The rest of the boys unleashed a battle cry of grunts and shrieks, charging all at once to the shrubs. They pinched handfuls of fairy dust and sprinkled it over their heads, on the tips of their noses. A few rolled around in it. Others were on their hands and knees circling their palms in it, shouting out happy thoughts of "Mother!" "Father!" "Puppies!" "Fishing!"
"Skating!"
"Sledding!"
"Parties!"
"Christmas!"
Each one shot off into the night sky, flying. Really flying. If their racket hadn't waked the Lost Ones yet, it would any second. Wiping the last drop of blood off his forehead, smearing red across his face, Bae dove into the fairy dust, just a little bit left for him. Last, he could hear footfalls in the forest. He heard swearing and groaning. He heard the fairies buzzing into the forest, their bell-like sounds faster and with more inflection than before.
"Happy thoughts," he said to himself, but...no mother, no father. The hope of he and his friends averting combat against the ogres had long fallen by the wayside, overwhelmed by worry and anger at magic, at power, at addiction. Was there nothing to be happy about? Would his own self-pity seal his doom in this wretched place? Family, he thought. Companions. The Darlings. Wendy. John. Michael.

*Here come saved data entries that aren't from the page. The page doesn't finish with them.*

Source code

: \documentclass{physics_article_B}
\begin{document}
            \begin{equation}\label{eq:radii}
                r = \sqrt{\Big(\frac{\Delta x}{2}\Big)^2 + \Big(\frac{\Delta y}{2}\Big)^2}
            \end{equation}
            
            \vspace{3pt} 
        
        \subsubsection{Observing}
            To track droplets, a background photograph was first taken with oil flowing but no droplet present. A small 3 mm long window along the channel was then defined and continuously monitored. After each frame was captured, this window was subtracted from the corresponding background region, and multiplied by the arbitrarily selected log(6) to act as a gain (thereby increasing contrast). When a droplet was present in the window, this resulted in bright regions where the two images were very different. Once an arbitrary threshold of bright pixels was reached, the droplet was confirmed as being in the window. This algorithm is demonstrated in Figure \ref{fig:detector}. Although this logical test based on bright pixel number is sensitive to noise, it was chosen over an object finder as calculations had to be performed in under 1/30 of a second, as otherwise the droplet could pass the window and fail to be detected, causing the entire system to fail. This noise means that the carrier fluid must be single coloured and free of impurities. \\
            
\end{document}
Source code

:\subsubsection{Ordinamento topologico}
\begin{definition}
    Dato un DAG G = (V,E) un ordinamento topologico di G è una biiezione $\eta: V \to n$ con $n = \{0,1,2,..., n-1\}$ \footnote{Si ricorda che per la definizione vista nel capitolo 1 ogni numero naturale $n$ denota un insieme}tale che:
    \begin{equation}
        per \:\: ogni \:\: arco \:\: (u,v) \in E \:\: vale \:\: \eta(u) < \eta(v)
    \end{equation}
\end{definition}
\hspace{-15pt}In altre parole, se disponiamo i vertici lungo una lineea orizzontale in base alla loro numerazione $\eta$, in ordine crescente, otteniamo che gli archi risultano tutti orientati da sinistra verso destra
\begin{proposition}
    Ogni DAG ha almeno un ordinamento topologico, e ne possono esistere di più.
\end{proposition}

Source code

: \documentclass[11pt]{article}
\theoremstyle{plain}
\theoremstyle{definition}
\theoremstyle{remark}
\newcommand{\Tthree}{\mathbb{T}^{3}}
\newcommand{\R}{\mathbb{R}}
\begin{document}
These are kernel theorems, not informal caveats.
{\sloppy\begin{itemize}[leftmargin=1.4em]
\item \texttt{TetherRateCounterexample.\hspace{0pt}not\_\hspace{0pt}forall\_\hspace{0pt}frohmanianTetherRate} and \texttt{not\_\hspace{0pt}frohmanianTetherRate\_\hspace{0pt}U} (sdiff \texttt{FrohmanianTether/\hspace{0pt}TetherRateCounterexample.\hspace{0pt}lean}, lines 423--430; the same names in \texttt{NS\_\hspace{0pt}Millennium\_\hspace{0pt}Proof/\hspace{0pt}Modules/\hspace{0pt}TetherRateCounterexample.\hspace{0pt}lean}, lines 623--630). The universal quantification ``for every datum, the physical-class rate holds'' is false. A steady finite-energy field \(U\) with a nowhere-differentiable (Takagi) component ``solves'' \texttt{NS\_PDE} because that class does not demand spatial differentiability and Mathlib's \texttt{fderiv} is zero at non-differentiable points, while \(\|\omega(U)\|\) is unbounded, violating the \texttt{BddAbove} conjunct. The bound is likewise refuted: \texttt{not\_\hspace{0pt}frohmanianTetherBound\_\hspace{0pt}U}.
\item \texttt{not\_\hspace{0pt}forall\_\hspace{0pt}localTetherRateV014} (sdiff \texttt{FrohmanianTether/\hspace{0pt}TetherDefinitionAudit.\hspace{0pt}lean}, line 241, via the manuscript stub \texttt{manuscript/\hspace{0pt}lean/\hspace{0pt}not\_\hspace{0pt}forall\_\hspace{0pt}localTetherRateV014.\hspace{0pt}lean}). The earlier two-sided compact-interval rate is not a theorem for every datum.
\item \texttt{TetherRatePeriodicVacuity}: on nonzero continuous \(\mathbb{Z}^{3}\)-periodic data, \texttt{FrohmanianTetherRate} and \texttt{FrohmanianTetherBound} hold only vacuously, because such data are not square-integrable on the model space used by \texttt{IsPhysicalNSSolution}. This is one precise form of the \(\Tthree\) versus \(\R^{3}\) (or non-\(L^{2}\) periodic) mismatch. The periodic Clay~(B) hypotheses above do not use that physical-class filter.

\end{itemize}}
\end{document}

Slowly, slowly, slowly his feet wavered above the ground, his body moving ever upward. As yearns for love grew stronger, he moved faster. Swimming through air, he kicked and found himself above the clouds, soaring and rollicking through a diamond sky. He had no idea how long he'd been gone or where he would land, but anywhere was better than here. Anywhere else could give him the chance at a family.
A/N: I really wanted to come up with an Enchanted Forest plot to show what Neal was doing with Mulan, Aurora, and Philip this whole time, but while the Neverland plot and the Storybrooke plot seemed to be writing themselves, I couldn't come up with an EF plot to save my life. So I wrote this chapter...and remember, it's happening concurrently with the previous one...to sort of showcase Bae a little bit. I actually do like the character and want him to find a happy ending, and it was a lot easier to get to know him as a kid than as an adult.